Marxist history of the world



A Marxist History of the World - from Neanderthals to Neoliberals
by Neil Faulkner
Pluto Press
Pbck ₤18

Anyone attempting to write a history of the world is, one might think, either a fool or a Hercules, but Faulkner is neither. He takes the reader on a heady gallop through the epochs, dynasties and empires of history, providing often illuminating insights and valuable aid to comprehending history as an interconnected process. For those looking for a broad grasp of human history in one volume this may be your book. He explains why certain societies or systems were successful or not, how one supplanted another, and how geography, social and economic relations influenced that process.

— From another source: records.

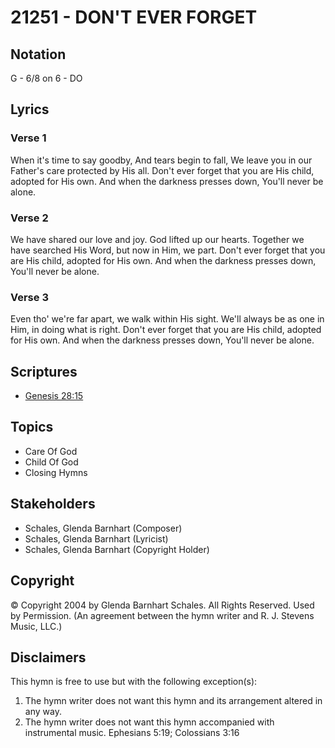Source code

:# 21251 - DON'T EVER FORGET

## Notation

G - 6/8 on 6 - DO

## Lyrics

### Verse 1

When it's time to say goodby, And tears begin to fall, We leave you in our Father's care protected by His all. Don't ever forget that you are His child, adopted for His own. And when the darkness presses down, You'll never be alone. 

### Verse 2

We have shared our love and joy. God lifted up our hearts. Together we have searched His Word, but now in Him, we part. Don't ever forget that you are His child, adopted for His own. And when the darkness presses down, You'll never be alone. 

### Verse 3

Even tho' we're far apart, we walk within His sight. We'll always be as one in Him, in doing what is right. Don't ever forget that you are His child, adopted for His own. And when the darkness presses down, You'll never be alone. 


## Scriptures

- [Genesis 28:15](https://www.biblegateway.com/passage/?search=Genesis%2028%3A15)

## Topics

- Care Of God
- Child Of God
- Closing Hymns

## Stakeholders

- Schales, Glenda Barnhart (Composer)
- Schales, Glenda Barnhart (Lyricist)
- Schales, Glenda Barnhart (Copyright Holder)

## Copyright

© Copyright 2004 by Glenda Barnhart Schales. All Rights Reserved. Used by Permission.
(An agreement between the hymn writer and R. J. Stevens Music, LLC.)

## Disclaimers

This hymn is free to use but with the following exception(s):
1. The hymn writer does not want this hymn and its arrangement altered in any way.
2. The hymn writer does not want this hymn accompanied with instrumental music.
Ephesians 5:19; Colossians 3:16

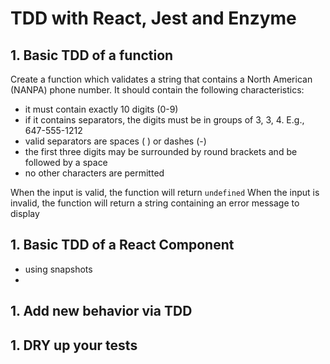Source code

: # TDD with React, Jest and Enzyme

## 1. Basic TDD of a function
Create a function which validates a string that contains a North American (NANPA) phone number.
It should contain the following characteristics:
* it must contain exactly 10 digits (0-9)
* if it contains separators, the digits must be in groups of 3, 3, 4. E.g., 647-555-1212
* valid separators are spaces ( ) or dashes (-)
* the first three digits may be surrounded by round brackets and be followed by a space
* no other characters are permitted

When the input is valid, the function will return `undefined`
When the input is invalid, the function will return a string containing an error message to display

## 1. Basic TDD of a React Component
* using snapshots
*

## 1. Add new behavior via TDD

## 1. DRY up your tests

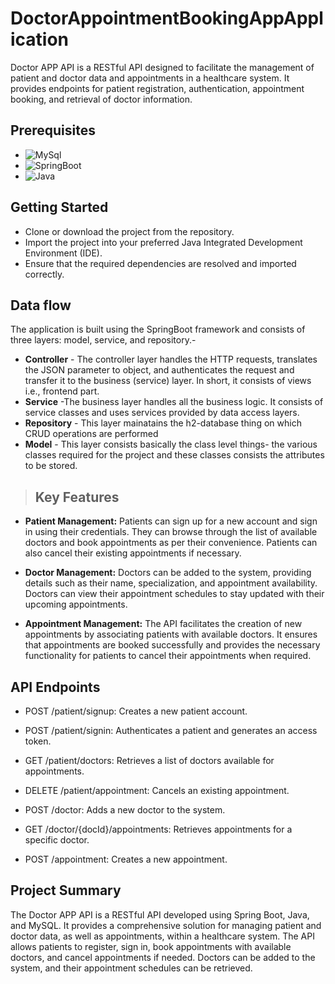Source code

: # DoctorAppointmentBookingAppApplication

</h1>

Doctor APP API is a RESTful API designed to facilitate the management of patient and doctor data and appointments in a healthcare system. It provides endpoints for patient registration, authentication, appointment booking, and retrieval of doctor information.

## Prerequisites
* ![MySql](https://img.shields.io/badge/DBMS-MYSQL%205.7%20or%20Higher-red)
 * ![SpringBoot](https://img.shields.io/badge/Framework-SpringBoot-green)
* ![Java](https://img.shields.io/badge/Language-Java%208%20or%20higher-yellow)

## Getting Started
* Clone or download the project from the repository.
* Import the project into your preferred Java Integrated Development Environment (IDE).
* Ensure that the required dependencies are resolved and imported correctly.

## Data flow
 The application is built using the SpringBoot framework and consists of three layers: model, service, and repository.-

* **Controller** - The controller layer handles the HTTP requests, translates the JSON parameter to object, and authenticates the request and transfer it to the business (service) layer. In short, it consists of views i.e., frontend part.
* **Service** -The business layer handles all the business logic. It consists of service classes and uses services provided by data access layers.
* **Repository** - This layer mainatains the h2-database thing on which CRUD operations are performed
* **Model** - This layer consists basically the class level things- the various classes required for the project and these classes consists the attributes to be stored.

>## Key Features
* **Patient Management:** Patients can sign up for a new account and sign in using their credentials. They can browse through the list of available doctors and book appointments as per their convenience. Patients can also cancel their existing appointments if necessary.

* **Doctor Management:** Doctors can be added to the system, providing details such as their name, specialization, and appointment availability. Doctors can view their appointment schedules to stay updated with their upcoming appointments.

* **Appointment Management:** The API facilitates the creation of new appointments by associating patients with available doctors. It ensures that appointments are booked successfully and provides the necessary functionality for patients to cancel their appointments when required.

## API Endpoints
* POST /patient/signup: Creates a new patient account.

* POST /patient/signin: Authenticates a patient and generates an access token.

* GET /patient/doctors: Retrieves a list of doctors available for appointments.

* DELETE /patient/appointment: Cancels an existing appointment.

* POST /doctor: Adds a new doctor to the system.

* GET /doctor/{docId}/appointments: Retrieves appointments for a specific doctor.

* POST /appointment: Creates a new appointment.

## Project Summary

The Doctor APP API is a RESTful API developed using Spring Boot, Java, and MySQL. It provides a comprehensive solution for managing patient and doctor data, as well as appointments, within a healthcare system. The API allows patients to register, sign in, book appointments with available doctors, and cancel appointments if needed. Doctors can be added to the system, and their appointment schedules can be retrieved.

Sadly, once he reaches the 20th century his Trotskyist blinkers are firmly in place. Predictably, post 1917, the communist parties in the various countries of the world, with their ,Stalinist dogma‘, are the reason for the collapse of the world revolutionary movement. He is at one with right wing historians in quoting Orwell as the authority on the Spanish Civil War, and writes (p. 237) that the PCE played ,an actively counter-revolutionary role‘ in that struggle. The clear implication: without the ,treachery‘ of the CP, there would have been a glorious outcome. In Portugal, too, (p. 278) it wasn‘t Soares and his mis-named ,Socialist Party‘ that frustrated the revolution with the help of the CIA and funding from West German social democracy, but the communists again. I find this treatment of the Portuguese party‘s forty years‘ heroic struggle against fascism a wilful travesty. In the Arab world his analysis is the same: ‘The old Arab Communist Parties, following the Stalinist line, led their supporters to defeat by subordinating working-class movements to treacherous bourgeois-nationalist leaders.’ (p.289)

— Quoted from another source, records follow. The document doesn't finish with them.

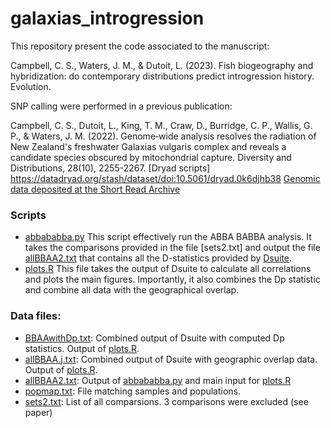 # galaxias_introgression

This repository present the code associated to the manuscript:

Campbell, C. S.,  Waters, J. M., & Dutoit, L. (2023). Fish biogeography and hybridization: do contemporary distributions predict introgression history. Evolution.

SNP calling were performed in a previous publication:

Campbell, C. S., Dutoit, L., King, T. M., Craw, D., Burridge, C. P., Wallis, G. P., & Waters, J. M. (2022). Genome‐wide analysis resolves the radiation of New Zealand's freshwater Galaxias vulgaris complex and reveals a candidate species obscured by mitochondrial capture. Diversity and Distributions, 28(10), 2255-2267. [Dryad scripts] https://datadryad.org/stash/dataset/doi:10.5061/dryad.0k6djhb38 [Genomic data deposited at the Short Read Archive](https://www.ncbi.nlm.nih.gov/bioproject/PRJNA869758)

### Scripts

- [abbababba.py](abbababba.py) This script effectively run the ABBA BABBA analysis. It takes the comparisons provided in the file [sets2.txt] and output the file [allBBAA2.txt](allBBAA2.txt) that contains all the D-statistics provided by [Dsuite](https://github.com/millanek/Dsuite).
- [plots.R](plots.R) This file takes the output of Dsuite to calculate all correlations and plots the main figures. Importantly, it also combines the Dp statistic and combine all data with the geographical overlap. 

### Data files:

- [BBAAwithDp.txt](BBAAwithDp.txt): Combined output of Dsuite with computed Dp statistics. Output of  [plots.R](plots.R).
- [allBBAA.j.txt](allBBAA.j.txt): Combined output of Dsuite with geographic overlap data. Output of  [plots.R](plots.R).
- [allBBAA2.txt](allBBAA2.txt): Output of [abbababba.py](abbababba.py) and main input for [plots.R](plots.R)
- [popmap.txt](popmap.txt): File matching samples and populations.
- [sets2.txt](sets2.txt): List of all comparsions. 3 comparisons were excluded (see paper)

Allende, the former Chilean president, who was a convinced Marxist is described as a ‘left-reformist’ (p. 276) The Polish Solidarnosc movement is described as ‘a workers‘ revolutionary movement’ (p. 248), ignoring the fact that Walensa and his cohorts were motivated more by a reactionary Catholic-nationalism and certainly not by a vision of a democratic workers‘ state.

He describes how on 9 November 1989 ,hundreds and thousands converged on the Berlin Wall...and began to tear it down‘. No they didn‘t - a few West Berliners, tanked up with alcohol, sat astride the Wall and began chipping at it, but East Germans were more interested in their new freedom to travel to the West, not with dismantling the Wall.

The Soviet system was of course ‘state capitalist’. How the Trotskyists square a Marxist understanding of capitalism and the Soviet economic system takes some mental acrobatics. There was much wrong, but as far as I know, no individuals were salting away vast profits in Swiss bank accounts and no class lived off profits. Call it state socialism if you like or even bureaucratic socialism, but capitalism, no.

Despite covering up to 2012, Faulkner completely ignores the Latin American revolutions and the transformation of that whole sub-continent, surely a watershed moment of modern history?

The author‘s style is readable and clear, but it does at times feel more like an evangelical lecture than a joint enterprise of discovery with the reader. Faulkner concludes his tome with the predictable mantra of how to achieve world revolution in three easy stages, an appeal that only undermines any credentials he may claim as a disinterested historian.